YAML files use snake_case field names. The compiled target/mdl.json uses camelCase — the wire format expected by the engine.

`wren_project.yml`

schema_version: 3
name: my_project
version: "1.0"
catalog: wren
schema: public
data_source: postgres
profile: my-pg

Field	Type	Required	Description
`schema_version`	int	yes	Directory layout version. `2` = folder-per-entity, `3` = adds `dialect` field support (current). Owned by the CLI — bump with `wren context upgrade`.
`name`	string	yes	Project identifier.
`version`	string	no	User-defined project version (free-form, no parsing effect).
`catalog`	string	no	Wren AI namespace — not your database catalog. Defaults to `wren`.
`schema`	string	no	Wren AI namespace — not your database schema. Defaults to `public`.
`data_source`	string	no	Data source type (`postgres`, `bigquery`, `snowflake`, ...). Set by `wren context set-profile`.
`profile`	string	no	The bound connection profile name. Set by `wren context set-profile`.

Two levels of catalog and schema. The same field names appear in two places with completely different meanings. The project-level fields are Wren AI's internal namespace; the model-level table_reference.catalog and table_reference.schema point at the underlying database location.

Location Refers to Example
wren_project.yml → catalog, schema Wren AI namespace wren, public
models/*/metadata.yml → table_reference.catalog, table_reference.schema Database location jaffle_shop, main

Location	Refers to	Example
`wren_project.yml` → `catalog`, `schema`	Wren AI namespace	`wren`, `public`
`models/*/metadata.yml` → `table_reference.catalog`, `table_reference.schema`	Database location	`jaffle_shop`, `main`

Models (`models/<name>/metadata.yml`)

Each model is its own directory under models/. A model defines:

where its data comes from — table_reference or ref_sql
which columns are exposed
relationships and calculated fields

Model fields

Field	Required	Description
`name`	yes	Unique model name (used in SQL queries).
`table_reference`	one of two	Maps to a physical table (`catalog`, `schema`, `table`).
`ref_sql`	one of two	A SQL SELECT used as the model's data source.
`columns`	yes	List of columns to expose.
`primary_key`	no	Column name uniquely identifying a row; required for `TO_MANY` relationship traversals.
`cached`	no	Whether query results should be cached. Defaults to `false`.
`dialect`	no	SQL dialect of the model's `ref_sql`. Overrides project-level `data_source` for this model. Requires `schema_version: 3`.
`properties`	no	Arbitrary key-value metadata.
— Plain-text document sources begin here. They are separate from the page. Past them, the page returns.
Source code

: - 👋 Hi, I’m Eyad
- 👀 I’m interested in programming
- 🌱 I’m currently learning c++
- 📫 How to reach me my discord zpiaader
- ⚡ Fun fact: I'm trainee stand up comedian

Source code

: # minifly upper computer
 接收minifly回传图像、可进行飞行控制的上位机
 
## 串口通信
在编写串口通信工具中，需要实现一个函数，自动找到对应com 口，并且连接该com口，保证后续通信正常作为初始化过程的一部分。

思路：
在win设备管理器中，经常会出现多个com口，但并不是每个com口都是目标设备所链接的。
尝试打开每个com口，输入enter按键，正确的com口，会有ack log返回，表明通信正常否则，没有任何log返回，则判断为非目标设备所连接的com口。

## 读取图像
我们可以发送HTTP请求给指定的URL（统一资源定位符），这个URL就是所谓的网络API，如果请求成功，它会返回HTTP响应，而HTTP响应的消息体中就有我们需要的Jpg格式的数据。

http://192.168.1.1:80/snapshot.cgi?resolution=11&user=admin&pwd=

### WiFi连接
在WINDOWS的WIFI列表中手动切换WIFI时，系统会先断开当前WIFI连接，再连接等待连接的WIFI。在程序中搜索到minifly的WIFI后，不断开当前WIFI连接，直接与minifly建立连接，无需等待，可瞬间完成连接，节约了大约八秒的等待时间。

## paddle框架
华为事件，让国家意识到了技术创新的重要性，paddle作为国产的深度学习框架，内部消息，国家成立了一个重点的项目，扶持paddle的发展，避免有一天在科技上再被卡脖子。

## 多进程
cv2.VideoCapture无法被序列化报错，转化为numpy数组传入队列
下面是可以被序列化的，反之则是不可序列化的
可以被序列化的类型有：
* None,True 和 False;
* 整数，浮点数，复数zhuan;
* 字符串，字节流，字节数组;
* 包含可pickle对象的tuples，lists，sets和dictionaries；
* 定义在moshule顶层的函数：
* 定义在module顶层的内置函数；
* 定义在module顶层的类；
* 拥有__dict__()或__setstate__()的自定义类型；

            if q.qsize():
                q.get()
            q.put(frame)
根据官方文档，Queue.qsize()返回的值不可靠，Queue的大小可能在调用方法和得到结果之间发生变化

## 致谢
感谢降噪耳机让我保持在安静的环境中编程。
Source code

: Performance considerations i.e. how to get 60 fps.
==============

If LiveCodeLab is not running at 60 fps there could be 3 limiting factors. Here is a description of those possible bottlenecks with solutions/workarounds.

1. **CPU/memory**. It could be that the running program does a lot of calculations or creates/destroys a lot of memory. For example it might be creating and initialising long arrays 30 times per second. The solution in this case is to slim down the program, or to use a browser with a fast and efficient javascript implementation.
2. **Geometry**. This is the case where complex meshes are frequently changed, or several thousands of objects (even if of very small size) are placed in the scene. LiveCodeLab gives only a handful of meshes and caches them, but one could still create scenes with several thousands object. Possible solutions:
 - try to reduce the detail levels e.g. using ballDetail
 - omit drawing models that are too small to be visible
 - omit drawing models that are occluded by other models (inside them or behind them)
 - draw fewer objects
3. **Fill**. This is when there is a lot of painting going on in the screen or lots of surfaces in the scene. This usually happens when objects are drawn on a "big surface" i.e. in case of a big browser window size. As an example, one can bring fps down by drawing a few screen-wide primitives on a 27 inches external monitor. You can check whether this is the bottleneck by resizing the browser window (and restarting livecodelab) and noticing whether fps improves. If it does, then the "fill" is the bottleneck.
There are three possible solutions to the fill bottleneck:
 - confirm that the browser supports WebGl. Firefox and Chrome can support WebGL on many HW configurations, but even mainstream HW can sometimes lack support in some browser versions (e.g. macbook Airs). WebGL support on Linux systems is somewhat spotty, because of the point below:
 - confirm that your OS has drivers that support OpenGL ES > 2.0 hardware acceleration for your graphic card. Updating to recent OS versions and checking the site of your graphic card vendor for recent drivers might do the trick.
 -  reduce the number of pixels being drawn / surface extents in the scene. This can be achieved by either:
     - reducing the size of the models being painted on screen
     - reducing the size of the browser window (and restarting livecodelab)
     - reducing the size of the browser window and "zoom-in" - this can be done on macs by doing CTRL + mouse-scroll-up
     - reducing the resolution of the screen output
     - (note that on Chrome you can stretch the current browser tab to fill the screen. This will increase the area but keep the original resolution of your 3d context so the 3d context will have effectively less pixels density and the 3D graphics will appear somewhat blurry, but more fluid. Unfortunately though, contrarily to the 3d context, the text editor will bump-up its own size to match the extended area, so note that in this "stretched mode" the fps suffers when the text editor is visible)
Using both table_reference and ref_sql in the same model is a validation error.

`table_reference`

Field	Type	Required	Description
`catalog`	string	no	Source-side catalog (DuckDB database stem, BigQuery project, Snowflake database). Omit for sources without a catalog layer.
`schema`	string	no	Source-side schema or dataset. Omit for flat sources.
`table`	string	yes	Source-side table or view name.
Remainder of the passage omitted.